In honor of the 40th anniversary of Parnelli Jones' 1970 Trans-Am championship in a Mustang BOSS 302 prepared by Bud Moore Engineering, Ford Racing is introducing the BOSS 302R, a factory-built race car ready for track days and road racing in a number of Grand-Am, SCCA and NASA classes.
"To keep pace with consumer demand, the Ford team has built modern versions of the most iconic performance Mustangs over the years," said Jamie Allison, director, Ford North America Motorsports. "From Shelbys to Bullitt, Mach and Cobra Jet, it is now time for BOSS to join the list of America's most coveted Mustangs. The original BOSS 302 was a championship-winning legend and the new Mustang BOSS 302R will carry on the tradition. The Mustang was born to race from the start, and this new Mustang is bred to win."
The Mustang BOSS 302R is a serialized off-road-only vehicle ready to race. Each base model will come with a 5.0-liter four-valve engine and a six-speed manual transmission with a roll cage, race seats, safety harness, data acquisition and race dampers/springs, and a Brembo brake and tire package, starting at an MSRP of $79,000.
And, with a special Grand-Am Homologation Package (M-FR500-BOSS R1), it will also be ready to compete in the Grand-Am Continental Tire Sports Car Challenge series (formerly known as KONI Challenge), starting with the season-opening race in Daytona on Jan. 29, 2010. As of today, five BOSS 302R race cars will be delivered to customers ready to race in Daytona. MSRP of the BOSS 302R1 is $129,000.
The Grand-Am Continental Tire Sports Car Challenge-ready Mustang BOSS 302R will feature a sealed high-output race engine with an upgraded cooling system, a close-ratio six-speed transmission with integral shifter, a seam-welded body, race suspension/KONI dampers and ABS brake tuning, race performance exhaust and a high-speed balance one-piece driveshaft.
The BOSS 302R follows in the very successful footsteps of its most recent road racing predecessor – the Mustang FR500C from Ford Racing. In 2005, when the Mustang FR500C debuted at Daytona, the first car was delivered on Wednesday of that week and won the KONI Challenge race on Friday.
In five years of competition since then, the Mustang FR500C has won three Triple Crown championships of driver, team and manufacturer's titles in KONI competition including back-to-back (2008 and 2009). The FR500C has also seen success in FIA GT4 competition winning the 2007 and 2008 driver's championships.
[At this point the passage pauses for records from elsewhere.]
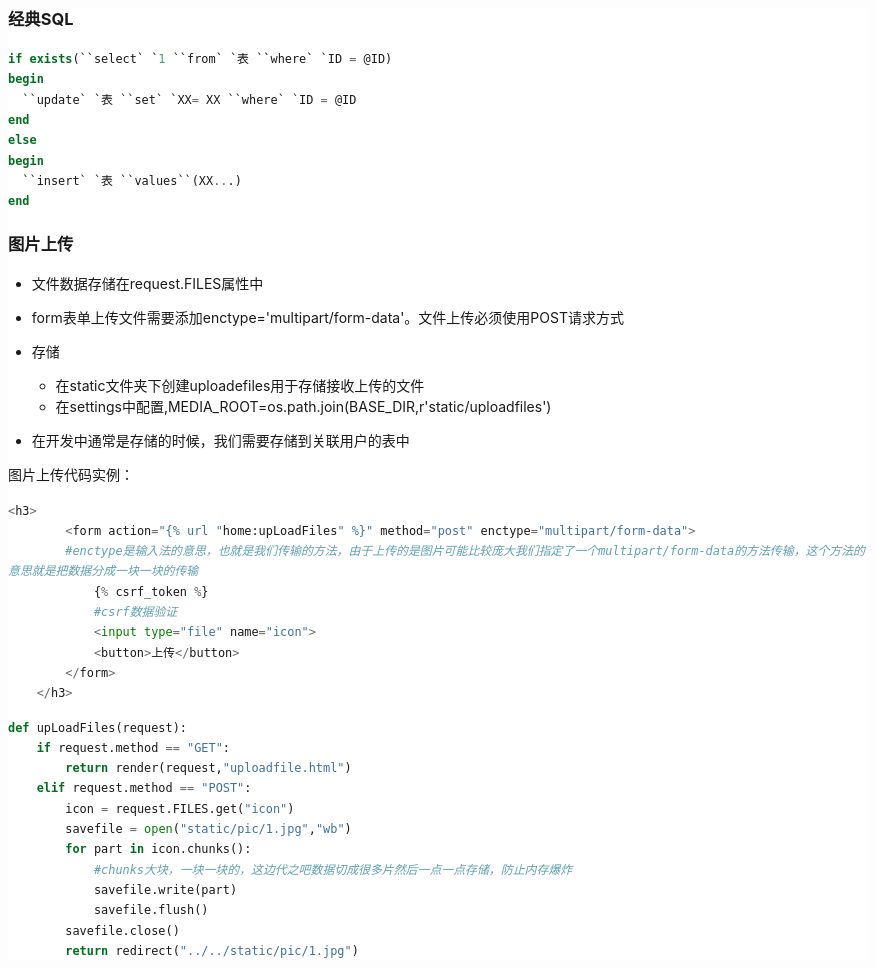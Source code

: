 ### 经典SQL

```sql
if exists(``select` `1 ``from` `表 ``where` `ID = @ID)
begin
  ``update` `表 ``set` `XX= XX ``where` `ID = @ID
end
else
begin
  ``insert` `表 ``values``(XX...) 
end
```

### 图片上传

- 文件数据存储在request.FILES属性中
- form表单上传文件需要添加enctype='multipart/form-data'。文件上传必须使用POST请求方式



- 存储
  - 在static文件夹下创建uploadefiles用于存储接收上传的文件
  - 在settings中配置,MEDIA_ROOT=os.path.join(BASE_DIR,r'static/uploadfiles')
- 在开发中通常是存储的时候，我们需要存储到关联用户的表中

图片上传代码实例：

```python
<h3>
        <form action="{% url "home:upLoadFiles" %}" method="post" enctype="multipart/form-data">
        #enctype是输入法的意思，也就是我们传输的方法，由于上传的是图片可能比较庞大我们指定了一个multipart/form-data的方法传输，这个方法的意思就是把数据分成一块一块的传输
            {% csrf_token %}
            #csrf数据验证
            <input type="file" name="icon">
            <button>上传</button>
        </form>
    </h3>
```



```python
def upLoadFiles(request):
    if request.method == "GET":
        return render(request,"uploadfile.html")
    elif request.method == "POST":
        icon = request.FILES.get("icon")
        savefile = open("static/pic/1.jpg","wb")
        for part in icon.chunks():
            #chunks大块，一块一块的，这边代之吧数据切成很多片然后一点一点存储，防止内存爆炸
            savefile.write(part)
            savefile.flush()
        savefile.close()
        return redirect("../../static/pic/1.jpg")
```
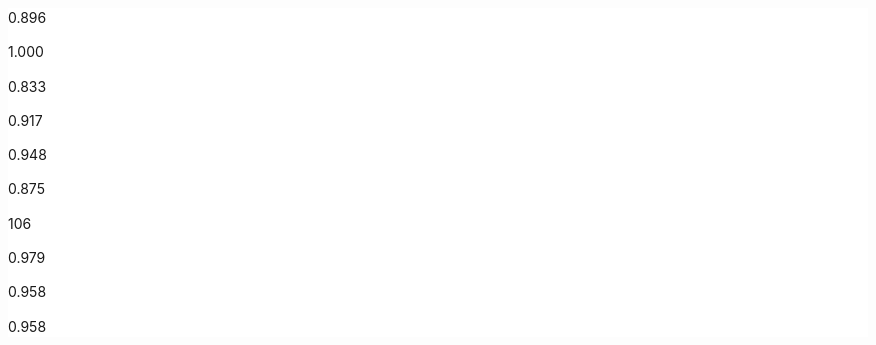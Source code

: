 </td>

<td style="text-align:right;">

0.896

</td>

<td style="text-align:right;">

1.000

</td>

<td style="text-align:right;">

0.833

</td>

<td style="text-align:right;">

0.917

</td>

<td style="text-align:right;">

0.948

</td>

<td style="text-align:right;">

0.875

</td>

</tr>

<tr>

<td style="text-align:right;">

106

</td>

<td style="text-align:right;">

0.979

</td>

<td style="text-align:right;">

0.958

</td>

<td style="text-align:right;">

0.958

</td>

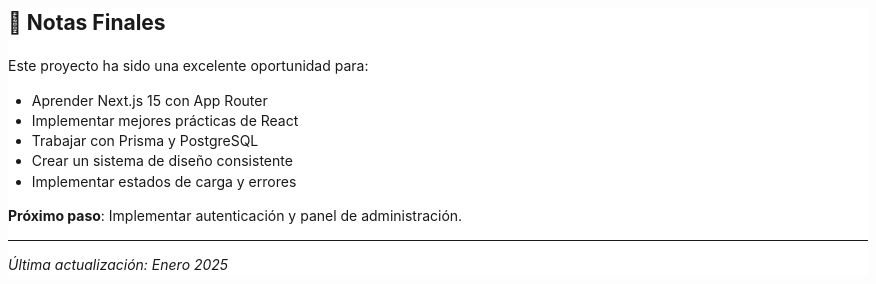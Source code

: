 
## 📝 Notas Finales

Este proyecto ha sido una excelente oportunidad para:
- Aprender Next.js 15 con App Router
- Implementar mejores prácticas de React
- Trabajar con Prisma y PostgreSQL
- Crear un sistema de diseño consistente
- Implementar estados de carga y errores

**Próximo paso**: Implementar autenticación y panel de administración.

---

*Última actualización: Enero 2025*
"We expect the BOSS 302R to continue the successful tradition of winning with factory-built production-based race cars from Ford Racing," said Allison. "The FR500C and FR500S road racing Mustangs, and the Mustang FR500CJ (Cobra Jet) for drag racing have proven to be great cars for our customers, helping teams win races and championships. We believe that the BOSS 302R will provide that same sort of competitive product for our customers with the tradition you can only get from Ford Racing."
Each Ford Racing factory-built production-based turnkey race car has won its competition debut.
"Racing has long served as a technical proving grounds for production engines," said Allison. "What's good enough for the streets is now good enough for the racetrack. The 5.0-liter block and architecture in the Mustang BOSS 302R is the same as the 2011 Mustang GT."
"We have a great team on the BOSS 302R project," said Andy Slankard, Ford Racing engineering supervisor and the lead engineer on the BOSS 302R project. "Between our partners at AutoAlliance International, where the Mustang is built, Team Mustang, Multimatic and the entire Ford Racing team, we have once again proven to be a leader in turnkey production-based race cars."
Available through Ford dealers, a total of 50 BOSS 302R Mustangs will be built by Ford Racing. Delivery is anticipated in the third quarter of 2010.